(Stored data)

● ● ● ● ●

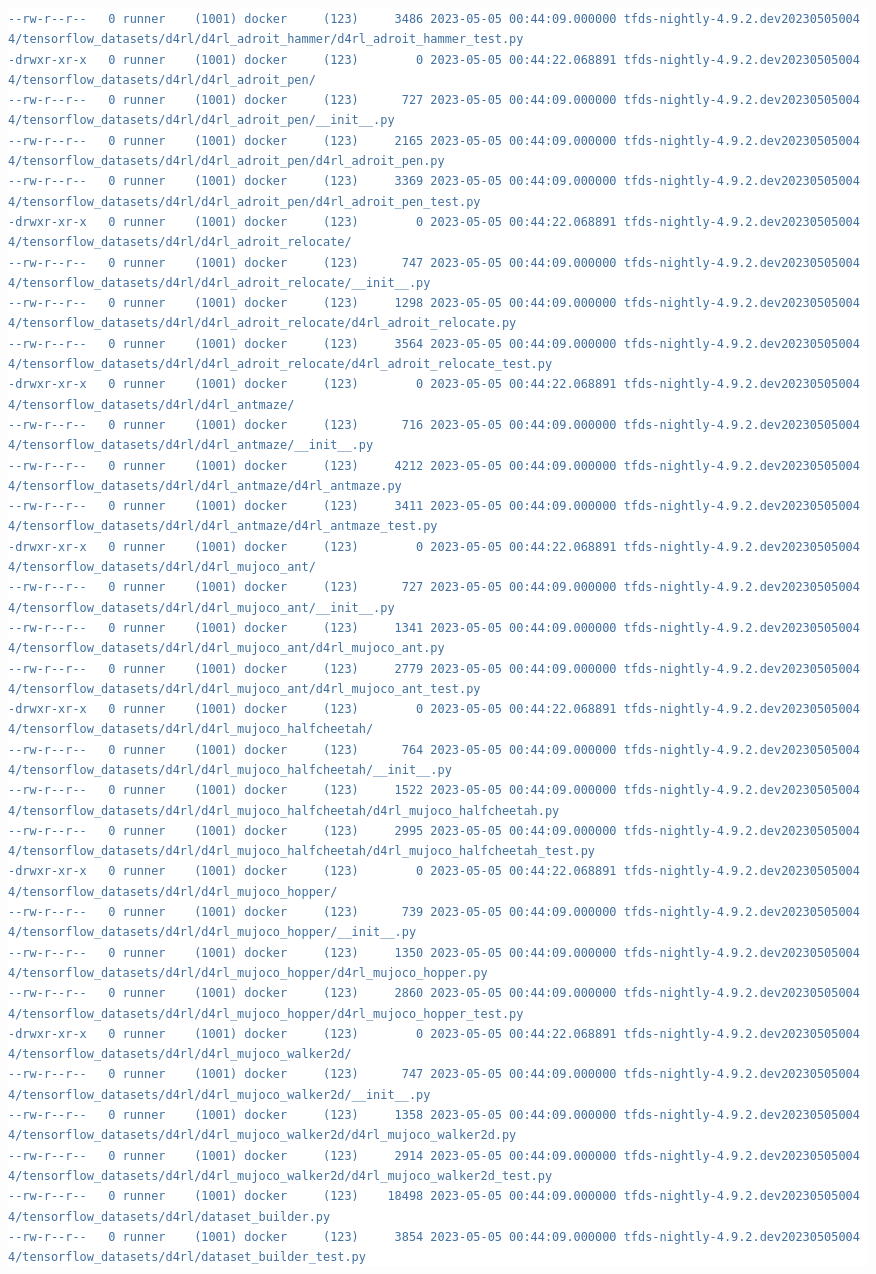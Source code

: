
 ```diff
--rw-r--r--   0 runner    (1001) docker     (123)     3486 2023-05-05 00:44:09.000000 tfds-nightly-4.9.2.dev202305050044/tensorflow_datasets/d4rl/d4rl_adroit_hammer/d4rl_adroit_hammer_test.py
-drwxr-xr-x   0 runner    (1001) docker     (123)        0 2023-05-05 00:44:22.068891 tfds-nightly-4.9.2.dev202305050044/tensorflow_datasets/d4rl/d4rl_adroit_pen/
--rw-r--r--   0 runner    (1001) docker     (123)      727 2023-05-05 00:44:09.000000 tfds-nightly-4.9.2.dev202305050044/tensorflow_datasets/d4rl/d4rl_adroit_pen/__init__.py
--rw-r--r--   0 runner    (1001) docker     (123)     2165 2023-05-05 00:44:09.000000 tfds-nightly-4.9.2.dev202305050044/tensorflow_datasets/d4rl/d4rl_adroit_pen/d4rl_adroit_pen.py
--rw-r--r--   0 runner    (1001) docker     (123)     3369 2023-05-05 00:44:09.000000 tfds-nightly-4.9.2.dev202305050044/tensorflow_datasets/d4rl/d4rl_adroit_pen/d4rl_adroit_pen_test.py
-drwxr-xr-x   0 runner    (1001) docker     (123)        0 2023-05-05 00:44:22.068891 tfds-nightly-4.9.2.dev202305050044/tensorflow_datasets/d4rl/d4rl_adroit_relocate/
--rw-r--r--   0 runner    (1001) docker     (123)      747 2023-05-05 00:44:09.000000 tfds-nightly-4.9.2.dev202305050044/tensorflow_datasets/d4rl/d4rl_adroit_relocate/__init__.py
--rw-r--r--   0 runner    (1001) docker     (123)     1298 2023-05-05 00:44:09.000000 tfds-nightly-4.9.2.dev202305050044/tensorflow_datasets/d4rl/d4rl_adroit_relocate/d4rl_adroit_relocate.py
--rw-r--r--   0 runner    (1001) docker     (123)     3564 2023-05-05 00:44:09.000000 tfds-nightly-4.9.2.dev202305050044/tensorflow_datasets/d4rl/d4rl_adroit_relocate/d4rl_adroit_relocate_test.py
-drwxr-xr-x   0 runner    (1001) docker     (123)        0 2023-05-05 00:44:22.068891 tfds-nightly-4.9.2.dev202305050044/tensorflow_datasets/d4rl/d4rl_antmaze/
--rw-r--r--   0 runner    (1001) docker     (123)      716 2023-05-05 00:44:09.000000 tfds-nightly-4.9.2.dev202305050044/tensorflow_datasets/d4rl/d4rl_antmaze/__init__.py
--rw-r--r--   0 runner    (1001) docker     (123)     4212 2023-05-05 00:44:09.000000 tfds-nightly-4.9.2.dev202305050044/tensorflow_datasets/d4rl/d4rl_antmaze/d4rl_antmaze.py
--rw-r--r--   0 runner    (1001) docker     (123)     3411 2023-05-05 00:44:09.000000 tfds-nightly-4.9.2.dev202305050044/tensorflow_datasets/d4rl/d4rl_antmaze/d4rl_antmaze_test.py
-drwxr-xr-x   0 runner    (1001) docker     (123)        0 2023-05-05 00:44:22.068891 tfds-nightly-4.9.2.dev202305050044/tensorflow_datasets/d4rl/d4rl_mujoco_ant/
--rw-r--r--   0 runner    (1001) docker     (123)      727 2023-05-05 00:44:09.000000 tfds-nightly-4.9.2.dev202305050044/tensorflow_datasets/d4rl/d4rl_mujoco_ant/__init__.py
--rw-r--r--   0 runner    (1001) docker     (123)     1341 2023-05-05 00:44:09.000000 tfds-nightly-4.9.2.dev202305050044/tensorflow_datasets/d4rl/d4rl_mujoco_ant/d4rl_mujoco_ant.py
--rw-r--r--   0 runner    (1001) docker     (123)     2779 2023-05-05 00:44:09.000000 tfds-nightly-4.9.2.dev202305050044/tensorflow_datasets/d4rl/d4rl_mujoco_ant/d4rl_mujoco_ant_test.py
-drwxr-xr-x   0 runner    (1001) docker     (123)        0 2023-05-05 00:44:22.068891 tfds-nightly-4.9.2.dev202305050044/tensorflow_datasets/d4rl/d4rl_mujoco_halfcheetah/
--rw-r--r--   0 runner    (1001) docker     (123)      764 2023-05-05 00:44:09.000000 tfds-nightly-4.9.2.dev202305050044/tensorflow_datasets/d4rl/d4rl_mujoco_halfcheetah/__init__.py
--rw-r--r--   0 runner    (1001) docker     (123)     1522 2023-05-05 00:44:09.000000 tfds-nightly-4.9.2.dev202305050044/tensorflow_datasets/d4rl/d4rl_mujoco_halfcheetah/d4rl_mujoco_halfcheetah.py
--rw-r--r--   0 runner    (1001) docker     (123)     2995 2023-05-05 00:44:09.000000 tfds-nightly-4.9.2.dev202305050044/tensorflow_datasets/d4rl/d4rl_mujoco_halfcheetah/d4rl_mujoco_halfcheetah_test.py
-drwxr-xr-x   0 runner    (1001) docker     (123)        0 2023-05-05 00:44:22.068891 tfds-nightly-4.9.2.dev202305050044/tensorflow_datasets/d4rl/d4rl_mujoco_hopper/
--rw-r--r--   0 runner    (1001) docker     (123)      739 2023-05-05 00:44:09.000000 tfds-nightly-4.9.2.dev202305050044/tensorflow_datasets/d4rl/d4rl_mujoco_hopper/__init__.py
--rw-r--r--   0 runner    (1001) docker     (123)     1350 2023-05-05 00:44:09.000000 tfds-nightly-4.9.2.dev202305050044/tensorflow_datasets/d4rl/d4rl_mujoco_hopper/d4rl_mujoco_hopper.py
--rw-r--r--   0 runner    (1001) docker     (123)     2860 2023-05-05 00:44:09.000000 tfds-nightly-4.9.2.dev202305050044/tensorflow_datasets/d4rl/d4rl_mujoco_hopper/d4rl_mujoco_hopper_test.py
-drwxr-xr-x   0 runner    (1001) docker     (123)        0 2023-05-05 00:44:22.068891 tfds-nightly-4.9.2.dev202305050044/tensorflow_datasets/d4rl/d4rl_mujoco_walker2d/
--rw-r--r--   0 runner    (1001) docker     (123)      747 2023-05-05 00:44:09.000000 tfds-nightly-4.9.2.dev202305050044/tensorflow_datasets/d4rl/d4rl_mujoco_walker2d/__init__.py
--rw-r--r--   0 runner    (1001) docker     (123)     1358 2023-05-05 00:44:09.000000 tfds-nightly-4.9.2.dev202305050044/tensorflow_datasets/d4rl/d4rl_mujoco_walker2d/d4rl_mujoco_walker2d.py
--rw-r--r--   0 runner    (1001) docker     (123)     2914 2023-05-05 00:44:09.000000 tfds-nightly-4.9.2.dev202305050044/tensorflow_datasets/d4rl/d4rl_mujoco_walker2d/d4rl_mujoco_walker2d_test.py
--rw-r--r--   0 runner    (1001) docker     (123)    18498 2023-05-05 00:44:09.000000 tfds-nightly-4.9.2.dev202305050044/tensorflow_datasets/d4rl/dataset_builder.py
--rw-r--r--   0 runner    (1001) docker     (123)     3854 2023-05-05 00:44:09.000000 tfds-nightly-4.9.2.dev202305050044/tensorflow_datasets/d4rl/dataset_builder_test.py
```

● ● ● ● ●

**Instructions to follow**:
Copy out each record word for word and omit any pictures.

**Written solution**:
Source code

:
 ```diff
--rw-r--r--   0 runner    (1001) docker     (123)     3486 2023-05-05 00:44:09.000000 tfds-nightly-4.9.2.dev202305050044/tensorflow_datasets/d4rl/d4rl_adroit_hammer/d4rl_adroit_hammer_test.py
-drwxr-xr-x   0 runner    (1001) docker     (123)        0 2023-05-05 00:44:22.068891 tfds-nightly-4.9.2.dev202305050044/tensorflow_datasets/d4rl/d4rl_adroit_pen/
--rw-r--r--   0 runner    (1001) docker     (123)      727 2023-05-05 00:44:09.000000 tfds-nightly-4.9.2.dev202305050044/tensorflow_datasets/d4rl/d4rl_adroit_pen/__init__.py
--rw-r--r--   0 runner    (1001) docker     (123)     2165 2023-05-05 00:44:09.000000 tfds-nightly-4.9.2.dev202305050044/tensorflow_datasets/d4rl/d4rl_adroit_pen/d4rl_adroit_pen.py
--rw-r--r--   0 runner    (1001) docker     (123)     3369 2023-05-05 00:44:09.000000 tfds-nightly-4.9.2.dev202305050044/tensorflow_datasets/d4rl/d4rl_adroit_pen/d4rl_adroit_pen_test.py
-drwxr-xr-x   0 runner    (1001) docker     (123)        0 2023-05-05 00:44:22.068891 tfds-nightly-4.9.2.dev202305050044/tensorflow_datasets/d4rl/d4rl_adroit_relocate/
--rw-r--r--   0 runner    (1001) docker     (123)      747 2023-05-05 00:44:09.000000 tfds-nightly-4.9.2.dev202305050044/tensorflow_datasets/d4rl/d4rl_adroit_relocate/__init__.py
--rw-r--r--   0 runner    (1001) docker     (123)     1298 2023-05-05 00:44:09.000000 tfds-nightly-4.9.2.dev202305050044/tensorflow_datasets/d4rl/d4rl_adroit_relocate/d4rl_adroit_relocate.py
--rw-r--r--   0 runner    (1001) docker     (123)     3564 2023-05-05 00:44:09.000000 tfds-nightly-4.9.2.dev202305050044/tensorflow_datasets/d4rl/d4rl_adroit_relocate/d4rl_adroit_relocate_test.py
-drwxr-xr-x   0 runner    (1001) docker     (123)        0 2023-05-05 00:44:22.068891 tfds-nightly-4.9.2.dev202305050044/tensorflow_datasets/d4rl/d4rl_antmaze/
--rw-r--r--   0 runner    (1001) docker     (123)      716 2023-05-05 00:44:09.000000 tfds-nightly-4.9.2.dev202305050044/tensorflow_datasets/d4rl/d4rl_antmaze/__init__.py
--rw-r--r--   0 runner    (1001) docker     (123)     4212 2023-05-05 00:44:09.000000 tfds-nightly-4.9.2.dev202305050044/tensorflow_datasets/d4rl/d4rl_antmaze/d4rl_antmaze.py
--rw-r--r--   0 runner    (1001) docker     (123)     3411 2023-05-05 00:44:09.000000 tfds-nightly-4.9.2.dev202305050044/tensorflow_datasets/d4rl/d4rl_antmaze/d4rl_antmaze_test.py
-drwxr-xr-x   0 runner    (1001) docker     (123)        0 2023-05-05 00:44:22.068891 tfds-nightly-4.9.2.dev202305050044/tensorflow_datasets/d4rl/d4rl_mujoco_ant/
--rw-r--r--   0 runner    (1001) docker     (123)      727 2023-05-05 00:44:09.000000 tfds-nightly-4.9.2.dev202305050044/tensorflow_datasets/d4rl/d4rl_mujoco_ant/__init__.py
--rw-r--r--   0 runner    (1001) docker     (123)     1341 2023-05-05 00:44:09.000000 tfds-nightly-4.9.2.dev202305050044/tensorflow_datasets/d4rl/d4rl_mujoco_ant/d4rl_mujoco_ant.py
--rw-r--r--   0 runner    (1001) docker     (123)     2779 2023-05-05 00:44:09.000000 tfds-nightly-4.9.2.dev202305050044/tensorflow_datasets/d4rl/d4rl_mujoco_ant/d4rl_mujoco_ant_test.py
-drwxr-xr-x   0 runner    (1001) docker     (123)        0 2023-05-05 00:44:22.068891 tfds-nightly-4.9.2.dev202305050044/tensorflow_datasets/d4rl/d4rl_mujoco_halfcheetah/
--rw-r--r--   0 runner    (1001) docker     (123)      764 2023-05-05 00:44:09.000000 tfds-nightly-4.9.2.dev202305050044/tensorflow_datasets/d4rl/d4rl_mujoco_halfcheetah/__init__.py
--rw-r--r--   0 runner    (1001) docker     (123)     1522 2023-05-05 00:44:09.000000 tfds-nightly-4.9.2.dev202305050044/tensorflow_datasets/d4rl/d4rl_mujoco_halfcheetah/d4rl_mujoco_halfcheetah.py
--rw-r--r--   0 runner    (1001) docker     (123)     2995 2023-05-05 00:44:09.000000 tfds-nightly-4.9.2.dev202305050044/tensorflow_datasets/d4rl/d4rl_mujoco_halfcheetah/d4rl_mujoco_halfcheetah_test.py
-drwxr-xr-x   0 runner    (1001) docker     (123)        0 2023-05-05 00:44:22.068891 tfds-nightly-4.9.2.dev202305050044/tensorflow_datasets/d4rl/d4rl_mujoco_hopper/
--rw-r--r--   0 runner    (1001) docker     (123)      739 2023-05-05 00:44:09.000000 tfds-nightly-4.9.2.dev202305050044/tensorflow_datasets/d4rl/d4rl_mujoco_hopper/__init__.py
--rw-r--r--   0 runner    (1001) docker     (123)     1350 2023-05-05 00:44:09.000000 tfds-nightly-4.9.2.dev202305050044/tensorflow_datasets/d4rl/d4rl_mujoco_hopper/d4rl_mujoco_hopper.py
--rw-r--r--   0 runner    (1001) docker     (123)     2860 2023-05-05 00:44:09.000000 tfds-nightly-4.9.2.dev202305050044/tensorflow_datasets/d4rl/d4rl_mujoco_hopper/d4rl_mujoco_hopper_test.py
-drwxr-xr-x   0 runner    (1001) docker     (123)        0 2023-05-05 00:44:22.068891 tfds-nightly-4.9.2.dev202305050044/tensorflow_datasets/d4rl/d4rl_mujoco_walker2d/
--rw-r--r--   0 runner    (1001) docker     (123)      747 2023-05-05 00:44:09.000000 tfds-nightly-4.9.2.dev202305050044/tensorflow_datasets/d4rl/d4rl_mujoco_walker2d/__init__.py
--rw-r--r--   0 runner    (1001) docker     (123)     1358 2023-05-05 00:44:09.000000 tfds-nightly-4.9.2.dev202305050044/tensorflow_datasets/d4rl/d4rl_mujoco_walker2d/d4rl_mujoco_walker2d.py
--rw-r--r--   0 runner    (1001) docker     (123)     2914 2023-05-05 00:44:09.000000 tfds-nightly-4.9.2.dev202305050044/tensorflow_datasets/d4rl/d4rl_mujoco_walker2d/d4rl_mujoco_walker2d_test.py
--rw-r--r--   0 runner    (1001) docker     (123)    18498 2023-05-05 00:44:09.000000 tfds-nightly-4.9.2.dev202305050044/tensorflow_datasets/d4rl/dataset_builder.py
--rw-r--r--   0 runner    (1001) docker     (123)     3854 2023-05-05 00:44:09.000000 tfds-nightly-4.9.2.dev202305050044/tensorflow_datasets/d4rl/dataset_builder_test.py
```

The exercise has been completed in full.